[DATA FOR PROCESSING — start]

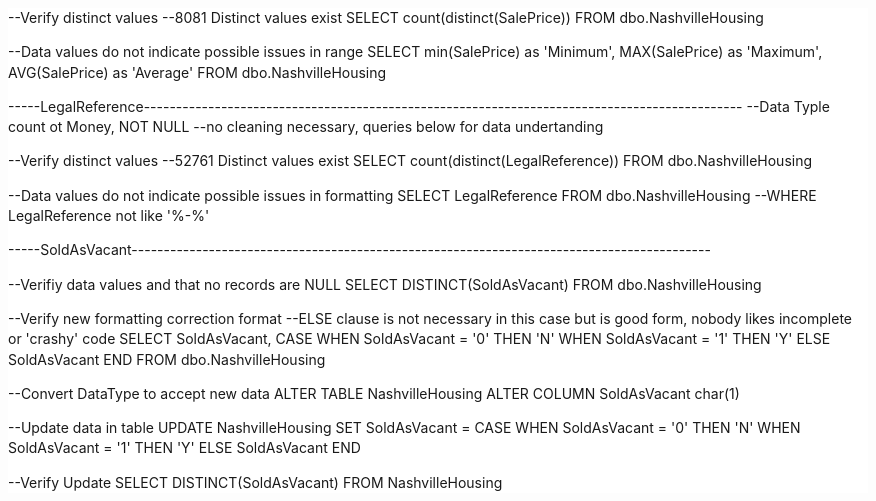 --Verify distinct values
--8081 Distinct values exist
SELECT count(distinct(SalePrice))
FROM dbo.NashvilleHousing

--Data values do not indicate possible issues in range
SELECT min(SalePrice) as 'Minimum', MAX(SalePrice) as 'Maximum', AVG(SalePrice) as 'Average'
FROM dbo.NashvilleHousing

-----LegalReference---------------------------------------------------------------------------------------------
--Data Typle count ot Money, NOT NULL
--no cleaning necessary, queries below for data undertanding

--Verify distinct values
--52761 Distinct values exist
SELECT count(distinct(LegalReference))
FROM dbo.NashvilleHousing

--Data values do not indicate possible issues in formatting
SELECT LegalReference
FROM dbo.NashvilleHousing
--WHERE LegalReference not like '%-%'


-----SoldAsVacant------------------------------------------------------------------------------------------

--Verifiy data values and that no records are NULL
SELECT DISTINCT(SoldAsVacant)
FROM dbo.NashvilleHousing

--Verify new formatting correction format
--ELSE clause is not necessary in this case but is good form, nobody likes incomplete or 'crashy' code
SELECT SoldAsVacant,
	CASE WHEN SoldAsVacant = '0' THEN 'N'
		 WHEN SoldAsVacant = '1' THEN 'Y'
		 ELSE SoldAsVacant
		 END
FROM dbo.NashvilleHousing

--Convert DataType to accept new data
ALTER TABLE NashvilleHousing
ALTER COLUMN SoldAsVacant char(1)

--Update data in table
UPDATE NashvilleHousing
SET SoldAsVacant = 
	CASE WHEN SoldAsVacant = '0' THEN 'N'
		 WHEN SoldAsVacant = '1' THEN 'Y'
		 ELSE SoldAsVacant
		 END

--Verify Update
SELECT DISTINCT(SoldAsVacant)
FROM NashvilleHousing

[DATA FOR PROCESSING — finish]

YOUR TASK: Write out the data above exactly, minus any images.

OUTPUT FOR THIS TASK:
 --Verify distinct values
--8081 Distinct values exist
SELECT count(distinct(SalePrice))
FROM dbo.NashvilleHousing

--Data values do not indicate possible issues in range
SELECT min(SalePrice) as 'Minimum', MAX(SalePrice) as 'Maximum', AVG(SalePrice) as 'Average'
FROM dbo.NashvilleHousing

-----LegalReference---------------------------------------------------------------------------------------------
--Data Typle count ot Money, NOT NULL
--no cleaning necessary, queries below for data undertanding

--Verify distinct values
--52761 Distinct values exist
SELECT count(distinct(LegalReference))
FROM dbo.NashvilleHousing

--Data values do not indicate possible issues in formatting
SELECT LegalReference
FROM dbo.NashvilleHousing
--WHERE LegalReference not like '%-%'


-----SoldAsVacant------------------------------------------------------------------------------------------

--Verifiy data values and that no records are NULL
SELECT DISTINCT(SoldAsVacant)
FROM dbo.NashvilleHousing

--Verify new formatting correction format
--ELSE clause is not necessary in this case but is good form, nobody likes incomplete or 'crashy' code
SELECT SoldAsVacant,
	CASE WHEN SoldAsVacant = '0' THEN 'N'
		 WHEN SoldAsVacant = '1' THEN 'Y'
		 ELSE SoldAsVacant
		 END
FROM dbo.NashvilleHousing

--Convert DataType to accept new data
ALTER TABLE NashvilleHousing
ALTER COLUMN SoldAsVacant char(1)

--Update data in table
UPDATE NashvilleHousing
SET SoldAsVacant = 
	CASE WHEN SoldAsVacant = '0' THEN 'N'
		 WHEN SoldAsVacant = '1' THEN 'Y'
		 ELSE SoldAsVacant
		 END

--Verify Update
SELECT DISTINCT(SoldAsVacant)
FROM NashvilleHousing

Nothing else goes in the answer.